▶ [Required work]: Only the text belongs in the copy. Transcribe the data exactly and drop any pictures.

Saved entries
--- START ---

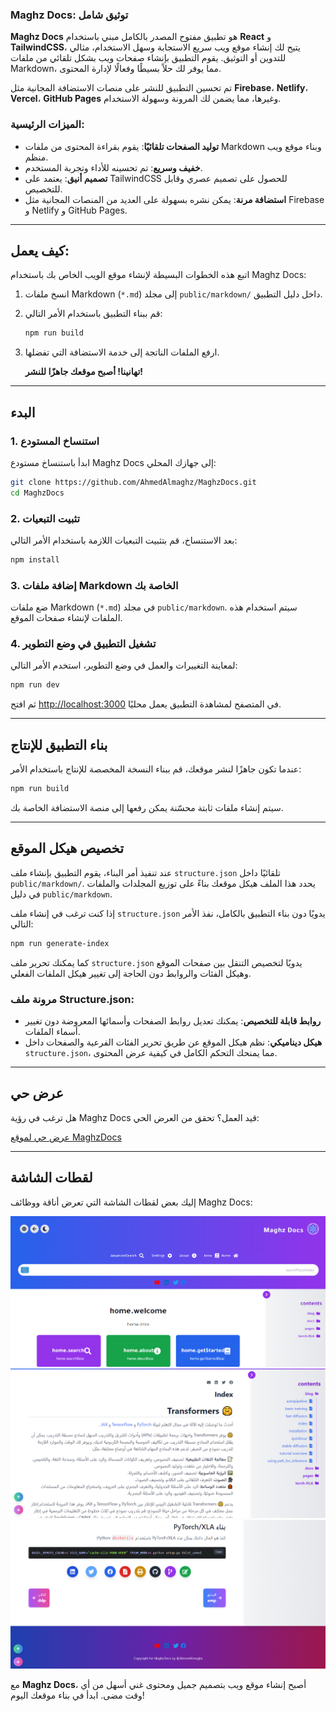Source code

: ### Maghz Docs: توثيق شامل

**Maghz Docs** هو تطبيق مفتوح المصدر بالكامل مبني باستخدام **React** و **TailwindCSS**، يتيح لك إنشاء موقع ويب سريع الاستجابة وسهل الاستخدام، مثالي للتدوين أو التوثيق. يقوم التطبيق بإنشاء صفحات ويب بشكل تلقائي من ملفات Markdown، مما يوفر لك حلاً بسيطًا وفعالًا لإدارة المحتوى.

تم تحسين التطبيق للنشر على منصات الاستضافة المجانية مثل **Firebase**، **Netlify**، **Vercel**، **GitHub Pages** وغيرها، مما يضمن لك المرونة وسهولة الاستخدام.

### الميزات الرئيسية:
- **توليد الصفحات تلقائيًا**: يقوم بقراءة المحتوى من ملفات Markdown وبناء موقع ويب منظم.
- **خفيف وسريع**: تم تحسينه للأداء وتجربة المستخدم.
- **تصميم أنيق**: يعتمد على TailwindCSS للحصول على تصميم عصري وقابل للتخصيص.
- **استضافة مرنة**: يمكن نشره بسهولة على العديد من المنصات المجانية مثل Firebase و Netlify و GitHub Pages.

---

## كيف يعمل:
اتبع هذه الخطوات البسيطة لإنشاء موقع الويب الخاص بك باستخدام Maghz Docs:

1. انسخ ملفات Markdown (`*.md`) إلى مجلد `public/markdown/` داخل دليل التطبيق.
2. قم ببناء التطبيق باستخدام الأمر التالي:
   ```bash
   npm run build
   ```
3. ارفع الملفات الناتجة إلى خدمة الاستضافة التي تفضلها.

   **تهانينا! أصبح موقعك جاهزًا للنشر!**

---

## البدء

### 1. استنساخ المستودع
ابدأ باستنساخ مستودع Maghz Docs إلى جهازك المحلي:

```bash
git clone https://github.com/AhmedAlmaghz/MaghzDocs.git
cd MaghzDocs
```

### 2. تثبيت التبعيات
بعد الاستنساخ، قم بتثبيت التبعيات اللازمة باستخدام الأمر التالي:

```bash
npm install
```

### 3. إضافة ملفات Markdown الخاصة بك
ضع ملفات Markdown (`*.md`) في مجلد `public/markdown`. سيتم استخدام هذه الملفات لإنشاء صفحات الموقع.

### 4. تشغيل التطبيق في وضع التطوير
لمعاينة التغييرات والعمل في وضع التطوير، استخدم الأمر التالي:

```bash
npm run dev
```
ثم افتح [http://localhost:3000](http://localhost:3000) في المتصفح لمشاهدة التطبيق يعمل محليًا.

---

## بناء التطبيق للإنتاج

عندما تكون جاهزًا لنشر موقعك، قم ببناء النسخة المخصصة للإنتاج باستخدام الأمر:

```bash
npm run build
```

سيتم إنشاء ملفات ثابتة محسّنة يمكن رفعها إلى منصة الاستضافة الخاصة بك.

---

## تخصيص هيكل الموقع

عند تنفيذ أمر البناء، يقوم التطبيق بإنشاء ملف `structure.json` تلقائيًا داخل `public/markdown/`. يحدد هذا الملف هيكل موقعك بناءً على توزيع المجلدات والملفات في دليل `public/markdown`.

إذا كنت ترغب في إنشاء ملف `structure.json` يدويًا دون بناء التطبيق بالكامل، نفذ الأمر التالي:

```bash
npm run generate-index
```

كما يمكنك تحرير ملف `structure.json` يدويًا لتخصيص التنقل بين صفحات الموقع وهيكل الفئات والروابط دون الحاجة إلى تغيير هيكل الملفات الفعلي.

### مرونة ملف Structure.json:
- **روابط قابلة للتخصيص**: يمكنك تعديل روابط الصفحات وأسمائها المعروضة دون تغيير أسماء الملفات.
- **هيكل ديناميكي**: نظم هيكل الموقع عن طريق تحرير الفئات الفرعية والصفحات داخل `structure.json`، مما يمنحك التحكم الكامل في كيفية عرض المحتوى.

---

## عرض حي

هل ترغب في رؤية Maghz Docs قيد العمل؟ تحقق من العرض الحي:

[عرض حي لموقع MaghzDocs](https://transformers.web.app)

---

## لقطات الشاشة
إليك بعض لقطات الشاشة التي تعرض أناقة ووظائف Maghz Docs:

![نظرة عامة على Maghz Docs](./public/images/maghz-docs.png)
![هيكل Maghz Docs](./public/images/maghz-docs-index.png)
![تذييل Maghz Docs](./public/images/maghz-docs-footer.png)

مع **Maghz Docs**، أصبح إنشاء موقع ويب بتصميم جميل ومحتوى غني أسهل من أي وقت مضى. ابدأ في بناء موقعك اليوم!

--- END ---

▶ [Solution below]:
Source code

: ### Maghz Docs: توثيق شامل

**Maghz Docs** هو تطبيق مفتوح المصدر بالكامل مبني باستخدام **React** و **TailwindCSS**، يتيح لك إنشاء موقع ويب سريع الاستجابة وسهل الاستخدام، مثالي للتدوين أو التوثيق. يقوم التطبيق بإنشاء صفحات ويب بشكل تلقائي من ملفات Markdown، مما يوفر لك حلاً بسيطًا وفعالًا لإدارة المحتوى.

تم تحسين التطبيق للنشر على منصات الاستضافة المجانية مثل **Firebase**، **Netlify**، **Vercel**، **GitHub Pages** وغيرها، مما يضمن لك المرونة وسهولة الاستخدام.

### الميزات الرئيسية:
- **توليد الصفحات تلقائيًا**: يقوم بقراءة المحتوى من ملفات Markdown وبناء موقع ويب منظم.
- **خفيف وسريع**: تم تحسينه للأداء وتجربة المستخدم.
- **تصميم أنيق**: يعتمد على TailwindCSS للحصول على تصميم عصري وقابل للتخصيص.
- **استضافة مرنة**: يمكن نشره بسهولة على العديد من المنصات المجانية مثل Firebase و Netlify و GitHub Pages.

---

## كيف يعمل:
اتبع هذه الخطوات البسيطة لإنشاء موقع الويب الخاص بك باستخدام Maghz Docs:

1. انسخ ملفات Markdown (`*.md`) إلى مجلد `public/markdown/` داخل دليل التطبيق.
2. قم ببناء التطبيق باستخدام الأمر التالي:
   ```bash
   npm run build
   ```
3. ارفع الملفات الناتجة إلى خدمة الاستضافة التي تفضلها.

   **تهانينا! أصبح موقعك جاهزًا للنشر!**

---

## البدء

### 1. استنساخ المستودع
ابدأ باستنساخ مستودع Maghz Docs إلى جهازك المحلي:

```bash
git clone https://github.com/AhmedAlmaghz/MaghzDocs.git
cd MaghzDocs
```

### 2. تثبيت التبعيات
بعد الاستنساخ، قم بتثبيت التبعيات اللازمة باستخدام الأمر التالي:

```bash
npm install
```

### 3. إضافة ملفات Markdown الخاصة بك
ضع ملفات Markdown (`*.md`) في مجلد `public/markdown`. سيتم استخدام هذه الملفات لإنشاء صفحات الموقع.

### 4. تشغيل التطبيق في وضع التطوير
لمعاينة التغييرات والعمل في وضع التطوير، استخدم الأمر التالي:

```bash
npm run dev
```
ثم افتح [http://localhost:3000](http://localhost:3000) في المتصفح لمشاهدة التطبيق يعمل محليًا.

---

## بناء التطبيق للإنتاج

عندما تكون جاهزًا لنشر موقعك، قم ببناء النسخة المخصصة للإنتاج باستخدام الأمر:

```bash
npm run build
```

سيتم إنشاء ملفات ثابتة محسّنة يمكن رفعها إلى منصة الاستضافة الخاصة بك.

---

## تخصيص هيكل الموقع

عند تنفيذ أمر البناء، يقوم التطبيق بإنشاء ملف `structure.json` تلقائيًا داخل `public/markdown/`. يحدد هذا الملف هيكل موقعك بناءً على توزيع المجلدات والملفات في دليل `public/markdown`.

إذا كنت ترغب في إنشاء ملف `structure.json` يدويًا دون بناء التطبيق بالكامل، نفذ الأمر التالي:

```bash
npm run generate-index
```

كما يمكنك تحرير ملف `structure.json` يدويًا لتخصيص التنقل بين صفحات الموقع وهيكل الفئات والروابط دون الحاجة إلى تغيير هيكل الملفات الفعلي.

### مرونة ملف Structure.json:
- **روابط قابلة للتخصيص**: يمكنك تعديل روابط الصفحات وأسمائها المعروضة دون تغيير أسماء الملفات.
- **هيكل ديناميكي**: نظم هيكل الموقع عن طريق تحرير الفئات الفرعية والصفحات داخل `structure.json`، مما يمنحك التحكم الكامل في كيفية عرض المحتوى.

---

## عرض حي

هل ترغب في رؤية Maghz Docs قيد العمل؟ تحقق من العرض الحي:

[عرض حي لموقع MaghzDocs](https://transformers.web.app)

---

## لقطات الشاشة
إليك بعض لقطات الشاشة التي تعرض أناقة ووظائف Maghz Docs:

![نظرة عامة على Maghz Docs](./public/images/maghz-docs.png)
![هيكل Maghz Docs](./public/images/maghz-docs-index.png)
![تذييل Maghz Docs](./public/images/maghz-docs-footer.png)

مع **Maghz Docs**، أصبح إنشاء موقع ويب بتصميم جميل ومحتوى غني أسهل من أي وقت مضى. ابدأ في بناء موقعك اليوم!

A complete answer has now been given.